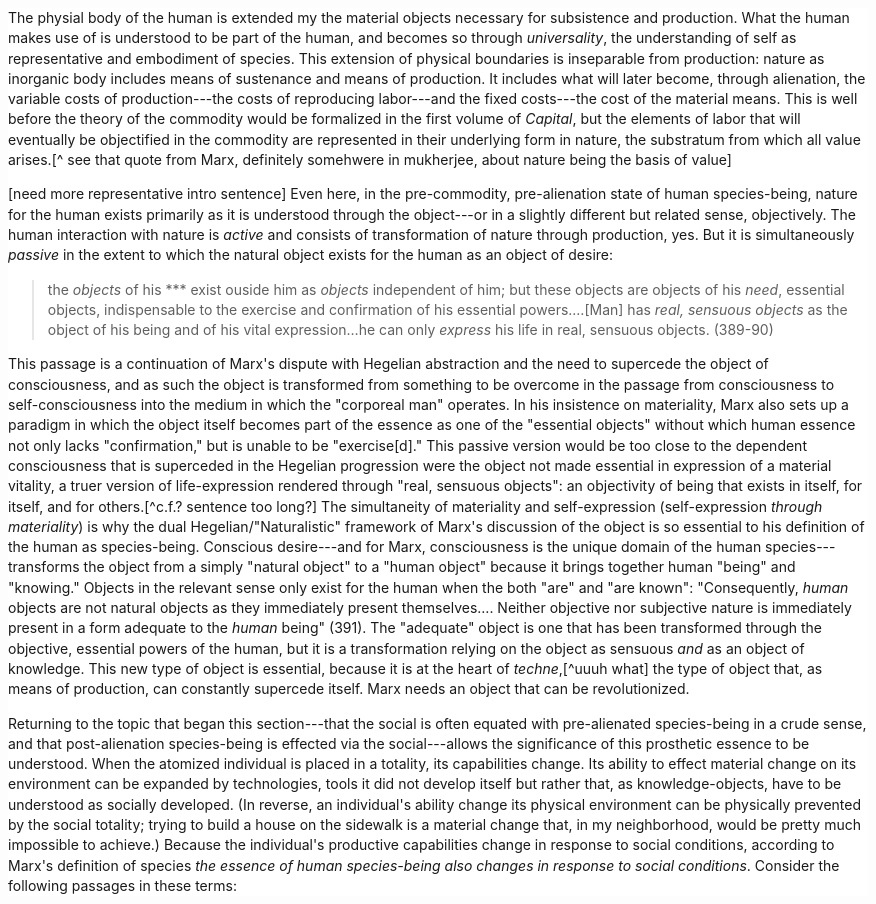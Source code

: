 The physial body of the human is extended my the material objects necessary for subsistence and production. What the human makes use of is understood to be part of the human, and becomes so through *universality*, the understanding of self as representative and embodiment of species. This extension of physical boundaries is inseparable from production: nature as inorganic body includes means of sustenance and means of production. It includes what will later become, through alienation, the variable costs of production---the costs of reproducing labor---and the fixed costs---the cost of the material means. This is well before the theory of the commodity would be formalized in the first volume of *Capital*, but the elements of labor that will eventually be objectified in the commodity are represented in their underlying form in nature, the substratum from which all value arises.[^ see that quote from Marx, definitely somehwere in mukherjee, about nature being the basis of value] 

[need more representative intro sentence] Even here, in the pre-commodity, pre-alienation state of human species-being, nature for the human exists primarily as it is understood through the object---or in a slightly different but related sense, objectively. The human interaction with nature is *active* and consists of transformation of nature through production, yes. But it is simultaneously *passive* in the extent to which the natural object exists for the human as an object of desire:

> the *objects* of his *** exist ouside him as *objects* independent of him; but these objects are objects of his *need*, essential objects, indispensable to the exercise and confirmation of his essential powers.…[Man] has *real, sensuous objects* as the object of his being and of his vital expression…he can only *express* his life in real, sensuous objects. (389-90) 

This passage is a continuation of Marx's dispute with Hegelian abstraction and the need to supercede the object of consciousness, and as such the object is transformed from something to be overcome in the passage from consciousness to self-consciousness into the medium in which the "corporeal man" operates. In his insistence on materiality, Marx also sets up a paradigm in which the object itself becomes part of the essence as one of the "essential objects" without which human essence not only lacks "confirmation," but is unable to be "exercise[d]." This passive version would be too close to the dependent consciousness that is superceded in the Hegelian progression were the object not made essential in expression of a material vitality, a truer version of life-expression rendered through "real, sensuous objects": an objectivity of being that exists in itself, for itself, and for others.[^c.f.? sentence too long?] The simultaneity of materiality and self-expression (self-expression *through materiality*) is why the dual Hegelian/"Naturalistic" framework of Marx's discussion of the object is so essential to his definition of the human as species-being. Conscious desire---and for Marx, consciousness is the unique domain of the human species---transforms the object from a simply "natural object" to a "human object" because it brings together human "being" and "knowing." Objects in the relevant sense only exist for the human when the both "are" and "are known": "Consequently, *human* objects are not natural objects as they immediately present themselves…. Neither objective nor subjective nature is immediately present in a form adequate to the *human* being" (391). The "adequate" object is one that has been transformed through the objective, essential powers of the human, but it is a transformation relying on the object as sensuous *and* as an object of knowledge. This new type of object is essential, because it is at the heart of *techne*,[^uuuh what] the type of object that, as means of production, can constantly supercede itself. Marx needs an object that can be revolutionized.

Returning to the topic that began this section---that the social is often equated with pre-alienated species-being in a crude sense, and that post-alienation species-being is effected via the social---allows the significance of this prosthetic essence to be understood. When the atomized individual is placed in a totality, its capabilities change. Its ability to effect material change on its environment can be expanded by technologies, tools it did not develop itself but rather that, as knowledge-objects, have to be understood as socially developed. (In reverse, an individual's ability change its physical environment can be physically prevented by the social totality; trying to build a house on the sidewalk is a material change that, in my neighborhood, would be pretty much impossible to achieve.) Because the individual's productive capabilities change in response to social conditions, according to Marx's definition of species *the essence of human species-being also changes in response to social conditions*. Consider the following passages in these terms:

····················

Repeat the data verbatim, excluding all pictures.

▸ Answer section
Source code

: The physial body of the human is extended my the material objects necessary for subsistence and production. What the human makes use of is understood to be part of the human, and becomes so through *universality*, the understanding of self as representative and embodiment of species. This extension of physical boundaries is inseparable from production: nature as inorganic body includes means of sustenance and means of production. It includes what will later become, through alienation, the variable costs of production---the costs of reproducing labor---and the fixed costs---the cost of the material means. This is well before the theory of the commodity would be formalized in the first volume of *Capital*, but the elements of labor that will eventually be objectified in the commodity are represented in their underlying form in nature, the substratum from which all value arises.[^ see that quote from Marx, definitely somehwere in mukherjee, about nature being the basis of value] 

[need more representative intro sentence] Even here, in the pre-commodity, pre-alienation state of human species-being, nature for the human exists primarily as it is understood through the object---or in a slightly different but related sense, objectively. The human interaction with nature is *active* and consists of transformation of nature through production, yes. But it is simultaneously *passive* in the extent to which the natural object exists for the human as an object of desire:

> the *objects* of his *** exist ouside him as *objects* independent of him; but these objects are objects of his *need*, essential objects, indispensable to the exercise and confirmation of his essential powers.…[Man] has *real, sensuous objects* as the object of his being and of his vital expression…he can only *express* his life in real, sensuous objects. (389-90) 

This passage is a continuation of Marx's dispute with Hegelian abstraction and the need to supercede the object of consciousness, and as such the object is transformed from something to be overcome in the passage from consciousness to self-consciousness into the medium in which the "corporeal man" operates. In his insistence on materiality, Marx also sets up a paradigm in which the object itself becomes part of the essence as one of the "essential objects" without which human essence not only lacks "confirmation," but is unable to be "exercise[d]." This passive version would be too close to the dependent consciousness that is superceded in the Hegelian progression were the object not made essential in expression of a material vitality, a truer version of life-expression rendered through "real, sensuous objects": an objectivity of being that exists in itself, for itself, and for others.[^c.f.? sentence too long?] The simultaneity of materiality and self-expression (self-expression *through materiality*) is why the dual Hegelian/"Naturalistic" framework of Marx's discussion of the object is so essential to his definition of the human as species-being. Conscious desire---and for Marx, consciousness is the unique domain of the human species---transforms the object from a simply "natural object" to a "human object" because it brings together human "being" and "knowing." Objects in the relevant sense only exist for the human when the both "are" and "are known": "Consequently, *human* objects are not natural objects as they immediately present themselves…. Neither objective nor subjective nature is immediately present in a form adequate to the *human* being" (391). The "adequate" object is one that has been transformed through the objective, essential powers of the human, but it is a transformation relying on the object as sensuous *and* as an object of knowledge. This new type of object is essential, because it is at the heart of *techne*,[^uuuh what] the type of object that, as means of production, can constantly supercede itself. Marx needs an object that can be revolutionized.

Returning to the topic that began this section---that the social is often equated with pre-alienated species-being in a crude sense, and that post-alienation species-being is effected via the social---allows the significance of this prosthetic essence to be understood. When the atomized individual is placed in a totality, its capabilities change. Its ability to effect material change on its environment can be expanded by technologies, tools it did not develop itself but rather that, as knowledge-objects, have to be understood as socially developed. (In reverse, an individual's ability change its physical environment can be physically prevented by the social totality; trying to build a house on the sidewalk is a material change that, in my neighborhood, would be pretty much impossible to achieve.) Because the individual's productive capabilities change in response to social conditions, according to Marx's definition of species *the essence of human species-being also changes in response to social conditions*. Consider the following passages in these terms:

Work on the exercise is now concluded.